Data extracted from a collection
◇ ◇ ◇

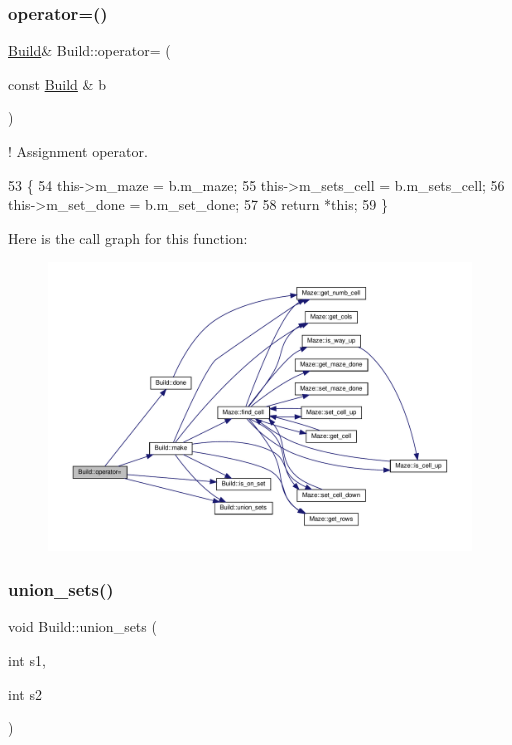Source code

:\subsubsection{\texorpdfstring{operator=()}{operator=()}}
{\footnotesize\ttfamily \hyperlink{classBuild}{Build}\& Build\+::operator= (\begin{DoxyParamCaption}\item[{const \hyperlink{classBuild}{Build} \&}]{b }\end{DoxyParamCaption})\hspace{0.3cm}{\ttfamily [inline]}}



! Assignment operator. 


\begin{DoxyCode}
53         \{
54             this->m\_maze = b.m\_maze;
55             this->m\_sets\_cell = b.m\_sets\_cell;
56             this->m\_set\_done = b.m\_set\_done;
57 
58             \textcolor{keywordflow}{return} *\textcolor{keyword}{this};
59         \}
\end{DoxyCode}
Here is the call graph for this function\+:\nopagebreak
\begin{figure}[H]
\begin{center}
\leavevmode
\includegraphics[width=350pt]{classBuild_a72dbb04928303d0b90d003cb90d85550_cgraph}
\end{center}
\end{figure}
\mbox{\label{classBuild_af1582ef11fb92698ba75581f2f7ead02}} 
\subsubsection{\texorpdfstring{union\+\_\+sets()}{union\_sets()}}
{\footnotesize\ttfamily void Build\+::union\+\_\+sets (\begin{DoxyParamCaption}\item[{int}]{s1,  }\item[{int}]{s2 }\end{DoxyParamCaption})}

◇ ◇ ◇

Copy out each line of the data containing the string "union".

\subsubsection{\texorpdfstring{union\+\_\+sets()}{union\_sets()}}
{\footnotesize\ttfamily void Build\+::union\+\_\+sets (\begin{DoxyParamCaption}\item[{int}]{s1,  }\item[{int}]{s2 }\end{DoxyParamCaption})}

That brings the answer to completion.